People of Michigan v. Sammy Lee Pettes
330711
Mich. Ct. App.May 25, 2017Background
- On Oct. 13, 2014 a street altercation in Detroit between two groups escalated into a firefight; Joseph Tanksley Jr. (the victim) was shot and died that day. Defendant Pettes was charged with second-degree murder and felony-firearm and convicted by a jury.
- Identification evidence was central: Talaya Johnson, the victim’s father (Joe Sr.), and brother (Walker) identified Pettes at trial; only Johnson had identified him at an earlier corporeal line-up.
- Seven of eight line-up viewers did not identify Pettes; prosecution explained hat use in the line-up concealed the defendant’s distinctive hairstyle.
- Prosecution introduced two Facebook photographs depicting Pettes holding handguns (one revolver, one automatic); the court admitted the images as relevant to access to a weapon of the type used in the crime.
- Johnson initially claimed not to remember the shooter; she later identified Pettes after being shown her prior statement and testified she had moved out of state because of threats communicated to her by her brother.
- On appeal Pettes challenged (1) admission of the Facebook photos (relevance, authentication, hearsay, MRE 404(b), MRE 403) and (2) admission of Johnson’s testimony about threats (hearsay/prejudice). The Court of Appeals affirmed.
Issues
| Issue | Plaintiff's Argument | Defendant's Argument | Held |
|---|---|---|---|
| Admissibility of Facebook photos | Photos show defendant and guns, proving access to weapon type; relevant | Photos irrelevant, unauthenticated, hearsay, improper 404(b) propensity evidence, unfairly prejudicial under MRE 403 | Admitted: photos were relevant direct evidence of access to weapon type; 404(b) not implicated; foundation sufficient; probative > prejudicial |
| Authentication of social-media images | Officer located images on Facebook page bearing defendant’s name and gang; jurors could compare images to defendant | Name misspelled on page; insufficient foundation and authentication | Authentication under MRE 901(a) satisfied; any remaining doubts go to weight, not admissibility |
| Hearsay objection to photographs | Photograph is nonverbal; hearsay rule inapplicable | Photos are out-of-court assertions and thus hearsay | Photographs are not hearsay under MRE 801 (nonassertive) |
| Admission of Johnson’s testimony about threats | Testimony explains her fear and memory failure; offered to show effect on listener, not truth of threats | Testimony was prejudicial hearsay implying defendant’s dangerousness | Admissible: offered to explain witness’s state of mind and memory lapse; court did not abuse discretion though testimony posed prejudice risk |
Key Cases Cited
- People v. Hall, 433 Mich. 573 (defendant’s possession of weapon like that used in offense is relevant)
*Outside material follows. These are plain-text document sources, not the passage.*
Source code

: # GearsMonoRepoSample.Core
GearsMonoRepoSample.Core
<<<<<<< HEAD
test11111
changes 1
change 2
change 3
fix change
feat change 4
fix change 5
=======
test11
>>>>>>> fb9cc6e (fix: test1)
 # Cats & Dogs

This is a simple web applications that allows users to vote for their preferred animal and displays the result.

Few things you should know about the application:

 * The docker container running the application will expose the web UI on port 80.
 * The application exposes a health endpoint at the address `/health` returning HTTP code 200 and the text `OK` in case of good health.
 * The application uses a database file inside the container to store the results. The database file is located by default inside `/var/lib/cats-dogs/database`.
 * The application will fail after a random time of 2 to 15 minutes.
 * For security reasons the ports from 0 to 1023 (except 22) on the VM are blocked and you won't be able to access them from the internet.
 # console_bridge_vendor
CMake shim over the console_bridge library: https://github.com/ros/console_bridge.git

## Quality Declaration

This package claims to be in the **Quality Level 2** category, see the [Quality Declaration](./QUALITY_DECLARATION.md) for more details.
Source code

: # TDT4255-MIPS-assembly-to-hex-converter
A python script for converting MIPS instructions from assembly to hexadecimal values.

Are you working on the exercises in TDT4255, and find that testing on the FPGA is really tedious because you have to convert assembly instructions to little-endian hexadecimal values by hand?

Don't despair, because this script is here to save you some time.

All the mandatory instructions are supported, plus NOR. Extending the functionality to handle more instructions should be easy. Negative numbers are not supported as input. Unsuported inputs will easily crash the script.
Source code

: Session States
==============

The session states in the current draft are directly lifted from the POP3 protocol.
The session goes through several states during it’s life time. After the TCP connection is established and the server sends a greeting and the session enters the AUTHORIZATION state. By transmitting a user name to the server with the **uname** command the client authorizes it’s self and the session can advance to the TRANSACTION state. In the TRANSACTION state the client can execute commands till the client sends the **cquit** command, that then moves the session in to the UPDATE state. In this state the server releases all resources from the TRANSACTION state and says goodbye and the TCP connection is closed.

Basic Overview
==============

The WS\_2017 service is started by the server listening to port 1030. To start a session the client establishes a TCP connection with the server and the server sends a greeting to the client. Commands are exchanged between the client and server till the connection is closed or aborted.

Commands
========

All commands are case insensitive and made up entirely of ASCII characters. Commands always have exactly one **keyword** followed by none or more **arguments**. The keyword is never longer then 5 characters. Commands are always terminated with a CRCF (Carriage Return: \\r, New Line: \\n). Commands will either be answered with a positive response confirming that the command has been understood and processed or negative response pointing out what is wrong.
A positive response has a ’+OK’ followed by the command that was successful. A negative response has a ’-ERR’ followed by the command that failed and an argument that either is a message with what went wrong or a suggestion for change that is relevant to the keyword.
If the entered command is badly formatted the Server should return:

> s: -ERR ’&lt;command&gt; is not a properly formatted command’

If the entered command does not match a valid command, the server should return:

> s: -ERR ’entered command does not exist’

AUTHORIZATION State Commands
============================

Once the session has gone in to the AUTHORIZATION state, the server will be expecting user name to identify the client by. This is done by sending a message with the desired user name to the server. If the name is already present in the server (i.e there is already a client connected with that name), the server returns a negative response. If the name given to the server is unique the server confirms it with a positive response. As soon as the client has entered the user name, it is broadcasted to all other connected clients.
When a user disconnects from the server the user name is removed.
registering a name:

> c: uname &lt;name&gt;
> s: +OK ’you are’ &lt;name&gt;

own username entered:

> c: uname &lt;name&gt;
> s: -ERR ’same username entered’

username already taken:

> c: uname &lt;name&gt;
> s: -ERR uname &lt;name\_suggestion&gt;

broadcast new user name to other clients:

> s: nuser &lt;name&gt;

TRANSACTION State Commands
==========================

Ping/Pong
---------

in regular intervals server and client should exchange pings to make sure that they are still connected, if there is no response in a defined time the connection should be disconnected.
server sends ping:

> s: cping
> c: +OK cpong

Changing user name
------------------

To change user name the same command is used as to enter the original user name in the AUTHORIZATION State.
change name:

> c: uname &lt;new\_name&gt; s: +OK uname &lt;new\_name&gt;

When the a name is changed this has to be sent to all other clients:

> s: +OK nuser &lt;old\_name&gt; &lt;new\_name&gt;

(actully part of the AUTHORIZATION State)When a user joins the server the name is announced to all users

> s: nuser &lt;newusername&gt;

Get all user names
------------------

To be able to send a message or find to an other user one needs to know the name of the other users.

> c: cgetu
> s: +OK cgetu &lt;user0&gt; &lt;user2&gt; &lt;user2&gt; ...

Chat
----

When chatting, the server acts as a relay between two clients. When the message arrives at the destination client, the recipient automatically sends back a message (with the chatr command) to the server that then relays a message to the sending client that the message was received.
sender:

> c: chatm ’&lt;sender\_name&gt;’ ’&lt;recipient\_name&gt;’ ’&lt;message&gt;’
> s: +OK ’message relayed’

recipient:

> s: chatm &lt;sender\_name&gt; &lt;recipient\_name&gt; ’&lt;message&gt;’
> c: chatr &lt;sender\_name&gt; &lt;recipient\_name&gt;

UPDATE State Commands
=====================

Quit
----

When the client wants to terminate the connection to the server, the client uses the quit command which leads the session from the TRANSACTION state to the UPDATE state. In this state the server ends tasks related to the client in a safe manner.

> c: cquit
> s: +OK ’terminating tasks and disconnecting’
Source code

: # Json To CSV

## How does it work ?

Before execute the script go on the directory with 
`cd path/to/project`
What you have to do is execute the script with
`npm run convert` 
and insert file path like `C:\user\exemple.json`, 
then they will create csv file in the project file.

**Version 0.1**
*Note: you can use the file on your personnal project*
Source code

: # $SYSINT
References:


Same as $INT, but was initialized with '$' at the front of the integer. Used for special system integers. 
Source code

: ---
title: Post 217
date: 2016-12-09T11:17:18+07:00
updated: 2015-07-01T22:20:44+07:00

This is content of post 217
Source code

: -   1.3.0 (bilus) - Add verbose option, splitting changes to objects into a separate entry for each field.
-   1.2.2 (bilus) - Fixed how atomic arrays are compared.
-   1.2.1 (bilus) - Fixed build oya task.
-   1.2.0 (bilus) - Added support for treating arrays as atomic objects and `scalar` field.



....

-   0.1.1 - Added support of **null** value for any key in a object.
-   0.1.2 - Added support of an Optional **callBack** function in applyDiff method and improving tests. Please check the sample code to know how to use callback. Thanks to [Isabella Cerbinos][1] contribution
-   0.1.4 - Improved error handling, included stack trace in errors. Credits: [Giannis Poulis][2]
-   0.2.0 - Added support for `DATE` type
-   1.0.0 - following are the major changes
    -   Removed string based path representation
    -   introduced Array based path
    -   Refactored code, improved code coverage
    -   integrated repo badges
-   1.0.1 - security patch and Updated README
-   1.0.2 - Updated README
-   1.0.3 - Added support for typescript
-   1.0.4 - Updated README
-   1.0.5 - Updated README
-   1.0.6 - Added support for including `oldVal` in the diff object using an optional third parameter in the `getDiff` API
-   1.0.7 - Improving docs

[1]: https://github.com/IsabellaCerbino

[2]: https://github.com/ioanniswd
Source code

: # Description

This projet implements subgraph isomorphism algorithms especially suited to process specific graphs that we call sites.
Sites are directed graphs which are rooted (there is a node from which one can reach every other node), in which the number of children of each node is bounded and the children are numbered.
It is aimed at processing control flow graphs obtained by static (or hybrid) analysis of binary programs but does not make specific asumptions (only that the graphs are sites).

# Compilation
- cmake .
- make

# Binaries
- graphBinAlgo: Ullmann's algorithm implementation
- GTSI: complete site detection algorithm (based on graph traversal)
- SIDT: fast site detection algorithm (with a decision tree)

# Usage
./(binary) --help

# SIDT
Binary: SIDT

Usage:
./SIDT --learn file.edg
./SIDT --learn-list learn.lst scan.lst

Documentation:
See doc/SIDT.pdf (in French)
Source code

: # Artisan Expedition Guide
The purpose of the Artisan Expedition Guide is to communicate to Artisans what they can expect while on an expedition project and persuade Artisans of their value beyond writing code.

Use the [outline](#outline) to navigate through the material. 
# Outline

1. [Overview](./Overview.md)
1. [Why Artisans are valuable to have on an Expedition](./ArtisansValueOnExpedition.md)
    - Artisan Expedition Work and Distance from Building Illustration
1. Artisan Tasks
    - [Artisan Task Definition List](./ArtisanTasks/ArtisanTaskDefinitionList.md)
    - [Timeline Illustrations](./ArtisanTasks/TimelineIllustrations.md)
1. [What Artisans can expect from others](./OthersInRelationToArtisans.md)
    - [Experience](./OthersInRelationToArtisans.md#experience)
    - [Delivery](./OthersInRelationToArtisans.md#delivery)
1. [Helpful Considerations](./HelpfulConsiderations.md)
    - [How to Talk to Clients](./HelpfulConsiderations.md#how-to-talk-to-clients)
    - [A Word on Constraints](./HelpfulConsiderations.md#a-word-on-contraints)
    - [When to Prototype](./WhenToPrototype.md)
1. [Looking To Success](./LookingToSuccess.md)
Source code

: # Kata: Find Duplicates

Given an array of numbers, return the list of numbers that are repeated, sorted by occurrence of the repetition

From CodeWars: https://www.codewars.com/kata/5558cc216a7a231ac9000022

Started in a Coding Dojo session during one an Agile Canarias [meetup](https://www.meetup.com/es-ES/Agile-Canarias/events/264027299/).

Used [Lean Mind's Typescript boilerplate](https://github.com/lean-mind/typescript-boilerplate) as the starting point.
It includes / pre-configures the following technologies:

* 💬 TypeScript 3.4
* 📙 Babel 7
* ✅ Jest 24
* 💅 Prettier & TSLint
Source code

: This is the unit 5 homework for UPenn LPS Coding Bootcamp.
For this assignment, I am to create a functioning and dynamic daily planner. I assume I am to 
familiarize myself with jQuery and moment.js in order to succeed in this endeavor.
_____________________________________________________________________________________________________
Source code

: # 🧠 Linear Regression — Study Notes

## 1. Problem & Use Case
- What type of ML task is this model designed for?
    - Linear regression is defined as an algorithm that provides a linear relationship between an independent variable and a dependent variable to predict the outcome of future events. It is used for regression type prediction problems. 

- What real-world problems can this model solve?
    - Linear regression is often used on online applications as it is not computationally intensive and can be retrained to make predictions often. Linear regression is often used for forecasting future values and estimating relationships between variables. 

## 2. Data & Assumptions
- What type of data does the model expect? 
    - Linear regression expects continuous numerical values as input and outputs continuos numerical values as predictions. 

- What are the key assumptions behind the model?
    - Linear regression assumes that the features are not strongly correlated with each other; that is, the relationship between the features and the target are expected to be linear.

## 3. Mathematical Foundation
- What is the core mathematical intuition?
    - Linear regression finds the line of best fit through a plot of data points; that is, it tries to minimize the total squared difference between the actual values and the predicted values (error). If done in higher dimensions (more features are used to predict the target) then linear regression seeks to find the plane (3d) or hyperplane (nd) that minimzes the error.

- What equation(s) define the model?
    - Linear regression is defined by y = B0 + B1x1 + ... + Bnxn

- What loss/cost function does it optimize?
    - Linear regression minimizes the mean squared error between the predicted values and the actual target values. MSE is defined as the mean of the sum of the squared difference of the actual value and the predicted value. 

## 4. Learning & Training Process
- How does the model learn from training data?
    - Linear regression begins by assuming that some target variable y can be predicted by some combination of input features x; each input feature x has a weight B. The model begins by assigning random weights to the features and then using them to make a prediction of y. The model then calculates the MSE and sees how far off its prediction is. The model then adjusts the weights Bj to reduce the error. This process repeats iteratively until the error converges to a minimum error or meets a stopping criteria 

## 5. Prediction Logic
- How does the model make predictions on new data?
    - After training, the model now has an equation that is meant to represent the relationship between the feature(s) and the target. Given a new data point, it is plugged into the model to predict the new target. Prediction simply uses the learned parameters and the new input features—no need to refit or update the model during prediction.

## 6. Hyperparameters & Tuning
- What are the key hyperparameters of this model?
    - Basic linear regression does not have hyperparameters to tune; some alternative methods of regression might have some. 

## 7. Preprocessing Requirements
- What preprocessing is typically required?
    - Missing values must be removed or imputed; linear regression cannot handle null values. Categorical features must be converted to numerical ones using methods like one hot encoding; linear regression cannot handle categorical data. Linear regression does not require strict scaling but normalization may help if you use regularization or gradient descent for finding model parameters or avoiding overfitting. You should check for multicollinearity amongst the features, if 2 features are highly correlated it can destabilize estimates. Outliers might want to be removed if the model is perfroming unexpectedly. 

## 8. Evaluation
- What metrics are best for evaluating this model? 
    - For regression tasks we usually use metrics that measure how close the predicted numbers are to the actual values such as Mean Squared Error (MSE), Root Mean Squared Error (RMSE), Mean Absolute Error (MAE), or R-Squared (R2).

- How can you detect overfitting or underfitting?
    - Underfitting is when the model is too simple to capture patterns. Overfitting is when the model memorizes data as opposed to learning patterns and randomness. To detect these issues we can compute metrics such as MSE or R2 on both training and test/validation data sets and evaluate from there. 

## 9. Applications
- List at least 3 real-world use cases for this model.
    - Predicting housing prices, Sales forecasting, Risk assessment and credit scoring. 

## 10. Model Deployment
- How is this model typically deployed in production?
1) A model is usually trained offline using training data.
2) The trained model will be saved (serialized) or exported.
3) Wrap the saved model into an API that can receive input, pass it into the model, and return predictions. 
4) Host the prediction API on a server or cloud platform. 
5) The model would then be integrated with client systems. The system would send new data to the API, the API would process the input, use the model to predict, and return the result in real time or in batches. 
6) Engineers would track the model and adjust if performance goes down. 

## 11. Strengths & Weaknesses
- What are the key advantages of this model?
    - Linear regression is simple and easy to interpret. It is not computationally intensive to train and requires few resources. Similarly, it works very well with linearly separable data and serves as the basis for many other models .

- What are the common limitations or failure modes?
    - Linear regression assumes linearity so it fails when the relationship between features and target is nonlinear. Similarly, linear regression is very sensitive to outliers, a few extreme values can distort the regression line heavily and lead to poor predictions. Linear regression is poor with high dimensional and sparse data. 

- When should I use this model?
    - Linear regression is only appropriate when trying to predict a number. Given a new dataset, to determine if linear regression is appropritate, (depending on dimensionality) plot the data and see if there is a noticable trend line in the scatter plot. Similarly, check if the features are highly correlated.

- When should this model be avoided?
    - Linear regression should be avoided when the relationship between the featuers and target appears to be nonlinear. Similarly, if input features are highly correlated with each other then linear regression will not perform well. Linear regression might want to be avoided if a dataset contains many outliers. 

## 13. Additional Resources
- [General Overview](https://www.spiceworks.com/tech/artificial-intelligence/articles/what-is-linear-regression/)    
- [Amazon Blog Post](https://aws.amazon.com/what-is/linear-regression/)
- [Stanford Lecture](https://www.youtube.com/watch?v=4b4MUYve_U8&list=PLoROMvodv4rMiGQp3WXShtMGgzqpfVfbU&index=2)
- People v. VanderVliet, 444 Mich. 52 (404(b) not implicated where evidence does not require character inference)
- People v. McDade, 301 Mich. App. 343 (authentication requirement for evidence)
- People v. White, 208 Mich. App. 126 (foundational shortfalls affect weight, not admissibility, once MRE 901 satisfied)
- People v. Blackston, 481 Mich. 451 (MRE 403 balancing factors for probative value vs. unfair prejudice)
- People v. Dobek, 274 Mich. App. 58 (abuse of discretion standard for admissibility rulings)
- People v. Schaw, 288 Mich. App. 231 (definition of abuse of discretion)
- People v. Smith, 282 Mich. App. 191 (close evidentiary questions not an abuse of discretion)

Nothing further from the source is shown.